**Work to be completed:** Return each line exactly as written. Begin with the first line of the entries and end with the line that has "- **Data Structure**: Stack".

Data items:

------------------------------------

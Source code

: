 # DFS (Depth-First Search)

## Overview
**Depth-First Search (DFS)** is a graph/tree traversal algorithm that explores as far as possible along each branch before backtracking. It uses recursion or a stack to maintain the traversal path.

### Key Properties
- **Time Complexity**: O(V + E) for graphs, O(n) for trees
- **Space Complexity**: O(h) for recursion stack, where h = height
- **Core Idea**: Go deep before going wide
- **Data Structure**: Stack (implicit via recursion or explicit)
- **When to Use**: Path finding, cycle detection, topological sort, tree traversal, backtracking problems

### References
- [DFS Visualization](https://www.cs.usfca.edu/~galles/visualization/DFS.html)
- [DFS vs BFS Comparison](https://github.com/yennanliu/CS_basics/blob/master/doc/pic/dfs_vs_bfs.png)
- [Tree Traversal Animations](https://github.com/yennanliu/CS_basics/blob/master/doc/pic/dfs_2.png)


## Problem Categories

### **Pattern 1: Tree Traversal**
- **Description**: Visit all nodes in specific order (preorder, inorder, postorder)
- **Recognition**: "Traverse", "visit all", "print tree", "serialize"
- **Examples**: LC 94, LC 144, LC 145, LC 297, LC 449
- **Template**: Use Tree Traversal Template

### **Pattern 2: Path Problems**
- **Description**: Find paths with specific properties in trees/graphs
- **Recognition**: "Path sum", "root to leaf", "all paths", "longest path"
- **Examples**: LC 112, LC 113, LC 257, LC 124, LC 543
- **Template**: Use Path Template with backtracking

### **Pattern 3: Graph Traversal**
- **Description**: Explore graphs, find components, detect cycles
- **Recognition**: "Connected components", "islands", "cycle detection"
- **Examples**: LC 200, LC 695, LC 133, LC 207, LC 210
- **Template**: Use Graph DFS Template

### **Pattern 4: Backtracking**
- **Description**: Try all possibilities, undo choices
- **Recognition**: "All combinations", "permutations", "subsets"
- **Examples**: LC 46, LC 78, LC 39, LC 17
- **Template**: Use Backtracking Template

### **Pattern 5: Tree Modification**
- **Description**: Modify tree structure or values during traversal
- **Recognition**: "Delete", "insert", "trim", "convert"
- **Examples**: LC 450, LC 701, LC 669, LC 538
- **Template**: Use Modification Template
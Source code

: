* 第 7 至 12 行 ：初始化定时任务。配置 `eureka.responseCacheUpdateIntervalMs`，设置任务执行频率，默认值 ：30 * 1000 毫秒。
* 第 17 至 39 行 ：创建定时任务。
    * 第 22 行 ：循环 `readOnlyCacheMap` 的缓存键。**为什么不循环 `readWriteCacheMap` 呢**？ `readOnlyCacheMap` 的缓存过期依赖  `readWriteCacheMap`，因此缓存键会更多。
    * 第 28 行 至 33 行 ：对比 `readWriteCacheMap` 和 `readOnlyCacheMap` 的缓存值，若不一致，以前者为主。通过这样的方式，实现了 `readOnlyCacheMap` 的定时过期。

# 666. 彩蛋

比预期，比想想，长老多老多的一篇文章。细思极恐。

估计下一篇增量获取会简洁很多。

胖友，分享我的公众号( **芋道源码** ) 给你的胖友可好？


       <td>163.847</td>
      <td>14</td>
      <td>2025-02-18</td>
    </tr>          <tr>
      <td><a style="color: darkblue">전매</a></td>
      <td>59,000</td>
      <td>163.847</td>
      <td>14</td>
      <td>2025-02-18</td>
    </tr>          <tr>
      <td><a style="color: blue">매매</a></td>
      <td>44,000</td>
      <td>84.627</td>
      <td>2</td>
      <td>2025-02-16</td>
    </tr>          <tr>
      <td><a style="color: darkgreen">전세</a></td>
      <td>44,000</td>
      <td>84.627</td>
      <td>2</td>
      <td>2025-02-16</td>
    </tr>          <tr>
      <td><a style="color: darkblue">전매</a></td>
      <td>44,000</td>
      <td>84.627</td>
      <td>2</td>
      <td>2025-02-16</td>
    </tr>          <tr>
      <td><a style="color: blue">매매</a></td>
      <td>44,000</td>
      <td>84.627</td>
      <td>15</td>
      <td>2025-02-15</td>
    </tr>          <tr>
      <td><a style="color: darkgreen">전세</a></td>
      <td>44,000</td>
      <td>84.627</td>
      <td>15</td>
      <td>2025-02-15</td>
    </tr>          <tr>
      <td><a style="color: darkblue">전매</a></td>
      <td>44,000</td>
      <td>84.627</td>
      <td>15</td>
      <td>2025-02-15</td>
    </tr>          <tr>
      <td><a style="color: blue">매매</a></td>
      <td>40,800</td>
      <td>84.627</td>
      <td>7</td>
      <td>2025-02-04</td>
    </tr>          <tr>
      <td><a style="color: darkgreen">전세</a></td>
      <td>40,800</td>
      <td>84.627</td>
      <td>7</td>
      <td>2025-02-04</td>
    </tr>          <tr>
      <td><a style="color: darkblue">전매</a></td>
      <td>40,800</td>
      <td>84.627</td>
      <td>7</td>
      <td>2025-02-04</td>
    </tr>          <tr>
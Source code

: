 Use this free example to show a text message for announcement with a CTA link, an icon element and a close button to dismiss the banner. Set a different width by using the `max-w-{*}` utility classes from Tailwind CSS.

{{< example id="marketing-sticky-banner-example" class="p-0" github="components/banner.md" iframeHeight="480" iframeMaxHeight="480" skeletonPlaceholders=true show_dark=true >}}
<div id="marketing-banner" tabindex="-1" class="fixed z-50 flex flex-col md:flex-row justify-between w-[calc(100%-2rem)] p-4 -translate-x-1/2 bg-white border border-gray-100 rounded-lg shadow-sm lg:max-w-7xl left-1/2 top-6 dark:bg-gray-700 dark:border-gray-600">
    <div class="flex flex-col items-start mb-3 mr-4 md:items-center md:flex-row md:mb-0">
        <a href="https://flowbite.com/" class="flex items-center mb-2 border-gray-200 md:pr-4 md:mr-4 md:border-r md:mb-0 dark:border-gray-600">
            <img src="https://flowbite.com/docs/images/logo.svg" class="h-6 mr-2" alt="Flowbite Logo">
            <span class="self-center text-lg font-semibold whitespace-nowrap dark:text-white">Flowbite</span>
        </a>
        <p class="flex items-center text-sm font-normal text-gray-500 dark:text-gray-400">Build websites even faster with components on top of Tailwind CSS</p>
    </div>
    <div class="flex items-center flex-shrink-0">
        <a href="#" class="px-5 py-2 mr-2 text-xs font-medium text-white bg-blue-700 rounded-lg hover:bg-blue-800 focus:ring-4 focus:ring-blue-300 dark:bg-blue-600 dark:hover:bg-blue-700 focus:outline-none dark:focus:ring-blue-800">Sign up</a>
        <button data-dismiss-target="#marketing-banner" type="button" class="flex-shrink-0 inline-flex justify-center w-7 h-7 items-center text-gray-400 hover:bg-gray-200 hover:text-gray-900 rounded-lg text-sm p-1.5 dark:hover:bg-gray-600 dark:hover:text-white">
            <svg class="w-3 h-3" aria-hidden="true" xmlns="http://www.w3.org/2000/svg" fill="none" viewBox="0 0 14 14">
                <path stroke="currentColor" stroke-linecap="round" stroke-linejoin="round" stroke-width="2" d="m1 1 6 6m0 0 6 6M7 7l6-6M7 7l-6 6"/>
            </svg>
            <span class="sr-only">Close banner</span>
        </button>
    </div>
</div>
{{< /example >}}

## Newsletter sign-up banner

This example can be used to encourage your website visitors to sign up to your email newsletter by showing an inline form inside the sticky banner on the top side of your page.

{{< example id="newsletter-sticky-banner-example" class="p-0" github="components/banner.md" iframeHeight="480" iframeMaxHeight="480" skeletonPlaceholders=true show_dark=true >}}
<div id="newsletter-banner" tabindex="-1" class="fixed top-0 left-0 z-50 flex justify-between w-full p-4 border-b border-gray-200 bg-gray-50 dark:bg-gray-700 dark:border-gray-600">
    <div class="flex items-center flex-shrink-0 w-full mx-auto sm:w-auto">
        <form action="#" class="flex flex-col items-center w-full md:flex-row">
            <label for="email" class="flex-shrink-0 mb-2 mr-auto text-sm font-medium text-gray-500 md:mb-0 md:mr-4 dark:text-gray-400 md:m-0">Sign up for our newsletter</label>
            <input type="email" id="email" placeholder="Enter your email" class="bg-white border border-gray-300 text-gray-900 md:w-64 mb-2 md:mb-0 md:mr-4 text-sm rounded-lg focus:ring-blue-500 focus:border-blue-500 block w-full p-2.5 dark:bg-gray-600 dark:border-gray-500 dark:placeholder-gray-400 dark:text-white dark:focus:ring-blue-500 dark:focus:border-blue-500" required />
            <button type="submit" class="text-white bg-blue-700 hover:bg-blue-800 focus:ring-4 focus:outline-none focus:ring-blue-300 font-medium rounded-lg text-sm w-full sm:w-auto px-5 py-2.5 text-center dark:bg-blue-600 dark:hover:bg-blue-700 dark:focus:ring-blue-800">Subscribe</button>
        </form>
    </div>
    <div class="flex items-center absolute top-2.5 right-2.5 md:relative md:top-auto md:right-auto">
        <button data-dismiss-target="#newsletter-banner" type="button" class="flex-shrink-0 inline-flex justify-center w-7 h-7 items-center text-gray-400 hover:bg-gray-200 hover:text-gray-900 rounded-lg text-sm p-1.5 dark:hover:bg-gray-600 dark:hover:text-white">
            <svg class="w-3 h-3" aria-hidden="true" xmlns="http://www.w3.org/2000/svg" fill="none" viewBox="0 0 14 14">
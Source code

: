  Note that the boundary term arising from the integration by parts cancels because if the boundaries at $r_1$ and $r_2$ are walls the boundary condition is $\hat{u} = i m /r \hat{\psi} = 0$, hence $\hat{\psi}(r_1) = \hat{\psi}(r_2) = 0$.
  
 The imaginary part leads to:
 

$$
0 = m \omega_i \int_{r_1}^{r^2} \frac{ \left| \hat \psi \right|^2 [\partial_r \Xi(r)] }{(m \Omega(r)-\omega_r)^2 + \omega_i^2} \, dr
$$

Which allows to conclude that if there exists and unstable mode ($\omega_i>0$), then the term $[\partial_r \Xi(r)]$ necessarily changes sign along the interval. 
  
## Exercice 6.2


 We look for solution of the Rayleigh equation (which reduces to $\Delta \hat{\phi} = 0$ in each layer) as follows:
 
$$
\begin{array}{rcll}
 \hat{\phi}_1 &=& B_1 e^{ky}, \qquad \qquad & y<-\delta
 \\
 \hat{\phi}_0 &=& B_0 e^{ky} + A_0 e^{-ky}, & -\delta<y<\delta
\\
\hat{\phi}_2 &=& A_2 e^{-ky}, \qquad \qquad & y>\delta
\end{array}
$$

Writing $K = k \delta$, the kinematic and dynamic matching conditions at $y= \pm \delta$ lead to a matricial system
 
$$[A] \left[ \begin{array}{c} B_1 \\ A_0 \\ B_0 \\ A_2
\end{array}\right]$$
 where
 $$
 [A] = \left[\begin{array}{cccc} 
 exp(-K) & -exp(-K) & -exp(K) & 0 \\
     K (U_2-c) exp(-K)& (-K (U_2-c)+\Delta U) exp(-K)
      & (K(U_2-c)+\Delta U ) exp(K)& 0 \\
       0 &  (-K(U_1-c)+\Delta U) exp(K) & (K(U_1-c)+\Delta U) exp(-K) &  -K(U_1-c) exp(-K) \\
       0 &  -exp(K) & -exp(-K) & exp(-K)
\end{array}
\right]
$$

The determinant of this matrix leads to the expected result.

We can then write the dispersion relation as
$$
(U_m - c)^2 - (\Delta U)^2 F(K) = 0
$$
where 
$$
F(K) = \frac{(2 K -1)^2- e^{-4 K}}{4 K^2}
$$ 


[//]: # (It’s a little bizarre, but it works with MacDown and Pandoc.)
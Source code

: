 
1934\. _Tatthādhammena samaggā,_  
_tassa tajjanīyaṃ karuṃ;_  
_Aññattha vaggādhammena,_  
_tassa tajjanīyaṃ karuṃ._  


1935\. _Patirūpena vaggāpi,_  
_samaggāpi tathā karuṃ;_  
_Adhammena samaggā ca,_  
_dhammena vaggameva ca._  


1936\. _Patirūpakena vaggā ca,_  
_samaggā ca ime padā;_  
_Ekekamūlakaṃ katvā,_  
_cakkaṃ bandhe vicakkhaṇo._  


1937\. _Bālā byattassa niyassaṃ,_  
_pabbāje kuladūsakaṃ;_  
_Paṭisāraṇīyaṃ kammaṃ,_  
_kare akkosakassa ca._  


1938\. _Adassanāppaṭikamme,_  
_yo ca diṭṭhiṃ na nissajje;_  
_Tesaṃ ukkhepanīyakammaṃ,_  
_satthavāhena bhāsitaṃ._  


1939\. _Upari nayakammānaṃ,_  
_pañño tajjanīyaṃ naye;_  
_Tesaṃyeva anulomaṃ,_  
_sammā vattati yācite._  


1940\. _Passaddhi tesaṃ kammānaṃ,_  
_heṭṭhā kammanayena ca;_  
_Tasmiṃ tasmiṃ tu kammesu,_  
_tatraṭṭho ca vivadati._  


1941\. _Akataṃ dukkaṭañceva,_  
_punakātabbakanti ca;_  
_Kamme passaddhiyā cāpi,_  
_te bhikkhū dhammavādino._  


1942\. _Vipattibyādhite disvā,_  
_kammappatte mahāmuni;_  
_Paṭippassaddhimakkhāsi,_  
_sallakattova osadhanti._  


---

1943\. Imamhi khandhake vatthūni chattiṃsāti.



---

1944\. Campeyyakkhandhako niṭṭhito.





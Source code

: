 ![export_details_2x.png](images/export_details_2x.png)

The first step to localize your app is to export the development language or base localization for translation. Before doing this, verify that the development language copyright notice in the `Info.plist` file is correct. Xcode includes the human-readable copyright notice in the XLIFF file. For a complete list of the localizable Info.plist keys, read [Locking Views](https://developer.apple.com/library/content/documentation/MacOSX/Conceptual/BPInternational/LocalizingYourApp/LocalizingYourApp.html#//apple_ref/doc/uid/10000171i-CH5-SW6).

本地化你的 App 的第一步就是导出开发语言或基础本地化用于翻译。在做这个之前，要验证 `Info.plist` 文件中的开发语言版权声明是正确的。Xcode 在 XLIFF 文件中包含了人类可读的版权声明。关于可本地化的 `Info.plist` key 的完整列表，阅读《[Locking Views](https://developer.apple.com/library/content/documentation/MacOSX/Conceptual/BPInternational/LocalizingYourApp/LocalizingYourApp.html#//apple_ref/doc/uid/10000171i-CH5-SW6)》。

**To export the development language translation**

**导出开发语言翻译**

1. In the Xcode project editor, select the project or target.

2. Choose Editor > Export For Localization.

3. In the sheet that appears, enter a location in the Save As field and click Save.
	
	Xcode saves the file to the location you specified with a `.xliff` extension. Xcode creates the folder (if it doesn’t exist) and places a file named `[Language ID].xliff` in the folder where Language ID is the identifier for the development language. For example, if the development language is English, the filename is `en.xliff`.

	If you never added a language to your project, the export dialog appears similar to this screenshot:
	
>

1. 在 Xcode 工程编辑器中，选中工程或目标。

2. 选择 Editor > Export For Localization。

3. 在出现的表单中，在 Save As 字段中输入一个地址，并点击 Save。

------------------------------------

**Solution to this task:**
Source code

: # DFS (Depth-First Search)

## Overview
**Depth-First Search (DFS)** is a graph/tree traversal algorithm that explores as far as possible along each branch before backtracking. It uses recursion or a stack to maintain the traversal path.

### Key Properties
- **Time Complexity**: O(V + E) for graphs, O(n) for trees
- **Space Complexity**: O(h) for recursion stack, where h = height
- **Core Idea**: Go deep before going wide
- **Data Structure**: Stack (implicit via recursion or explicit)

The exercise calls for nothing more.